Samantha Haltman - May 05, 2015
We are big believers in using the tool we’re building. That being the case, we sat down with our Senior Software Engineer, Dan Hopkins, to conduct a Control Call case study and learn about how VictorOps has been leveraging the feature internally.
Sometimes when an issue arises, you need a level of synchronous communication that you can’t quite get with chat, texting etc. With notifications popping up in your browser, and alerts hitting your phone, it’s very easy to get distracted from the problem at hand. When you need to coordinate changes and multiple tasks need to be completed simultaneously, that’s when a control call really becomes a necessity to solving the problem.
At VictorOps, we’re constantly coordinating across multiple departments. Therefore, when it’s time to jump on a Control Call, we ensure we have representation from all key stakeholders. This ensures we can effectively communicate and collaborate cross-functionally in real-time.
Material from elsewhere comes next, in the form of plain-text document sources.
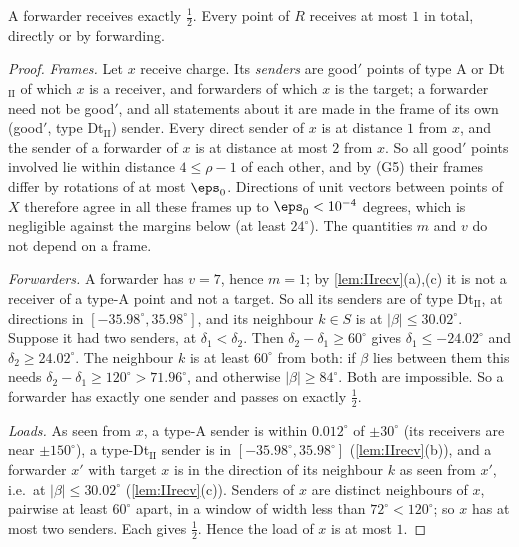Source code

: \begin{lemma}[loads]\label{lem:IIloads}
A forwarder receives exactly $\frac12$. Every point of $R$ receives at most $1$ in total, directly or by forwarding.
\end{lemma}
\begin{proof}
\emph{Frames.} Let $x$ receive charge. Its \emph{senders} are good$'$ points of type A or Dt$_{\mathrm{II}}$ of which $x$ is a receiver, and forwarders of which $x$ is the target; a forwarder need not be good$'$, and all statements about it are made in the frame of its own (good$'$, type Dt$_{\mathrm{II}}$) sender. Every direct sender of $x$ is at distance $1$ from $x$, and the sender of a forwarder of $x$ is at distance at most $2$ from $x$. So all good$'$ points involved lie within distance $4\le\rho-1$ of each other, and by (G5) their frames differ by rotations of at most $\eps_0$. Directions of unit vectors between points of $X$ therefore agree in all these frames up to $\eps_0<10^{-4}$ degrees, which is negligible against the margins below (at least $24^\circ$). The quantities $m$ and $v$ do not depend on a frame.

\emph{Forwarders.} A forwarder has $v=7$, hence $m=1$; by \cref{lem:IIrecv}(a),(c) it is not a receiver of a type-A point and not a target. So all its senders are of type Dt$_{\mathrm{II}}$, at directions in $[-35.98^\circ,35.98^\circ]$, and its neighbour $k\in S$ is at $|\beta|\le30.02^\circ$. Suppose it had two senders, at $\delta_1<\delta_2$. Then $\delta_2-\delta_1\ge60^\circ$ gives $\delta_1\le-24.02^\circ$ and $\delta_2\ge24.02^\circ$. The neighbour $k$ is at least $60^\circ$ from both: if $\beta$ lies between them this needs $\delta_2-\delta_1\ge120^\circ>71.96^\circ$, and otherwise $|\beta|\ge84^\circ$. Both are impossible. So a forwarder has exactly one sender and passes on exactly $\frac12$.

\emph{Loads.} As seen from $x$, a type-A sender is within $0.012^\circ$ of $\pm30^\circ$ (its receivers are near $\pm150^\circ$), a type-Dt$_{\mathrm{II}}$ sender is in $[-35.98^\circ,35.98^\circ]$ (\cref{lem:IIrecv}(b)), and a forwarder $x'$ with target $x$ is in the direction of its neighbour $k$ as seen from $x'$, i.e.\ at $|\beta|\le30.02^\circ$ (\cref{lem:IIrecv}(c)). Senders of $x$ are distinct neighbours of $x$, pairwise at least $60^\circ$ apart, in a window of width less than $72^\circ<120^\circ$; so $x$ has at most two senders. Each gives $\frac12$. Hence the load of $x$ is at most $1$.
\end{proof}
A member of our exec team will take on the role of “incident commander”. Our COO or CTO will be in charge of starting the call, delegating tasks, and keeping everyone informed about what is going on. This gives those tasked with fixing the problem time to do so without worrying about keeping people in the loop simultaneously.
It’s definitely important to have the key highlights from the conversation documented within the timeline. Ideally, we’d love a cockpit recorder, but until then we need someone taking notes. When everyone convenes for the retrospective, these notes will help facilitate the conversation, and jog the memory of team members that were on the call. While the notes may not be dense enough for a post-mortem report, leveraging that information will lead to a more high fidelity recap of the situation.
When a call is in session, the conversation should only revolve around the issue at hand and not include any erroneous topics. It is important to limit the scope of the people on the call, and if possible only include those directly associated with the issue. Cue the Chicken and Pig Story.
Solid runbooks will definitely incorporate structured escalation plans. Everyone on the team should be able to identify when it’s time to initiate a Control Call based on the documentation we’ve put together. Luckily, with our alert annotation capabilities, when certain alerts fire, we can ensure that information automatically renders, letting the on-call engineer know that it is time to implement a control call.